Apart from their first few months in office, when many voters were still unable to rate them, neither have registered job approval ratings below the 60s in Morning Consult state-by-state polling.
These enviable ratings are due in part to support from groups typically elusive to Republicans. Democrats, women, people of color, and college educated voters have all given them consistently good marks, according to polls our organizations have each conducted in our respective states. Put simply, they built and maintained the support of voters beyond Republicans.
And they needed to. Self-identified Republicans comprised only 30% of midterm voters in both states, according to VoteCast data, an exit poll replacement from the AP, NORC and Fox News. When the dust settled, support for Baker and Hogan among Republican voters was as close to unanimous as you can get in electoral politics. Speculation Republicans would stay home rather than vote for a "RINO" (Republican in name only) turned out to be just that.
But where both men won was with their second base: Moderate Democrats and independents. According to VoteCast, Hogan won nearly a third and Baker won 47% of all Democratic voters in their respective states. Both won handily among independent voters. They also outperformed their challengers among key demographics: women and college-educated voters.
Baker ran nearly even with his Democratic rival in urban areas and among people of color in Massachusetts, a remarkable achievement in this racially charged and geographically polarized political moment. Maryland has considerably more African-American voters than Massachusetts, and Hogan earned support from just under 30% of them, all while running against an African-American opponent.
President Trump played a role, too. VoteCast data showed him to be deeply unpopular with voters in both states, and that was a significant factor in determining their vote. Baker and Hogan's Democratic opponents tried in vain to link them to Trump by any possible association, no matter how tenuous. It didn't work.
Their mix of strategic avoidance -- breaking with the President early and often while keeping open the possibility of working with the administration on certain issues -- effectively neutralized his very real threat to their re-election bids. Hogan and Baker won the majority of voters who said Trump was the reason for their midterm vote -- and those who indicated he wasn't, according to VoteCast data.
Trump may have even helped Baker and Hogan by making them look more moderate by comparison. The relentless Trump-driven Washington news cycle sucked much of the oxygen out of the room, and pre-election polling showed both challengers struggling to get even their names out to voters. The focus on Trump likely didn't help them with fundraising, either, as national donors were more focused on retaking the House or the handful of high-profile Senate and gubernatorial races, rather than long-shot challengers.
Despite their impressive wins at the top of the ballot, neither Baker nor Hogan had any discernible coattails. Democratic Sens. Elizabeth Warren and Ben Cardin cruised to re-election.
In Maryland, Democrats maintained their veto-proof majority in the General Assembly, picked up seats on county councils and won key races for county executive and all other statewide offices.
In Massachusetts, all other statewide Republicans and congressional candidates lost, and Democrats added to their supermajorities in both legislative chambers. It seems that the un-Trump brand Baker and Hogan worked hard to cultivate is independently earned, but not transferable.

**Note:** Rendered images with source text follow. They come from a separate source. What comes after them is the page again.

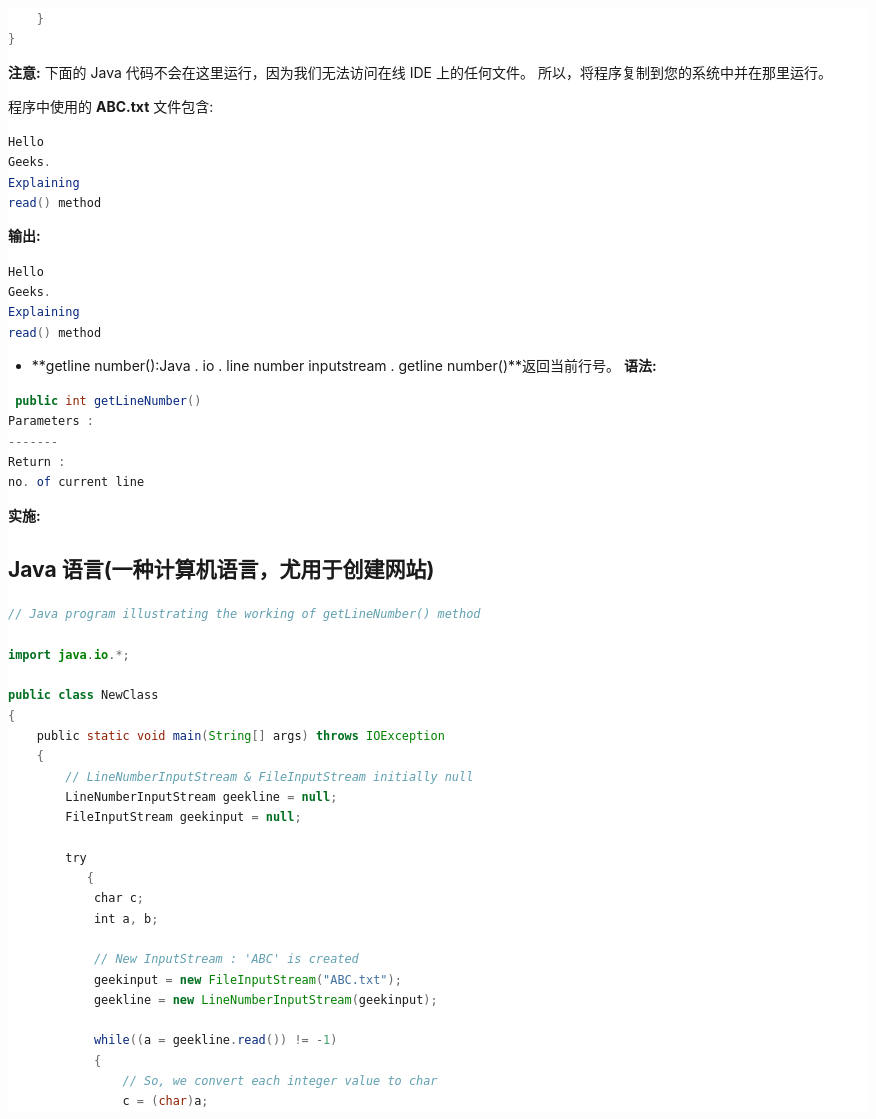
 ```java
    }
}
```

**注意:**
下面的 Java 代码不会在这里运行，因为我们无法访问在线 IDE 上的任何文件。
所以，将程序复制到您的系统中并在那里运行。

程序中使用的 **ABC.txt** 文件包含:

```java
Hello
Geeks.
Explaining 
read() method
```

**输出:**

```java
Hello
Geeks.
Explaining 
read() method
```

*   **getline number():Java . io . line number inputstream . getline number()**返回当前行号。
    **语法:**

```java
 public int getLineNumber()
Parameters : 
-------
Return : 
no. of current line
```

**实施:**

## Java 语言(一种计算机语言，尤用于创建网站)

```java
// Java program illustrating the working of getLineNumber() method

import java.io.*;

public class NewClass
{
    public static void main(String[] args) throws IOException
    {
        // LineNumberInputStream & FileInputStream initially null
        LineNumberInputStream geekline = null;
        FileInputStream geekinput = null;

        try
           {
            char c;
            int a, b;

            // New InputStream : 'ABC' is created
            geekinput = new FileInputStream("ABC.txt");
            geekline = new LineNumberInputStream(geekinput);

            while((a = geekline.read()) != -1)
            {
                // So, we convert each integer value to char
                c = (char)a;

```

The big lesson of the victories of Baker and Hogan may be the same one that Democrats used to win the House: Candidate quality matters. Both men are affable and personally likable politicians authentically comfortable bucking their party and working across the aisle. They represented both a check on power and the ability to get things done.
Ironically, those qualities are the same that may make both men pariahs in the national GOP, where moderation can hinder political ambitions. But if Republicans -- particularly Republicans frustrated by the direction of politics today -- are getting nervous about another blue wave building in 2020 and want to change course, the approach of these two governors could be a welcomed path to higher ground.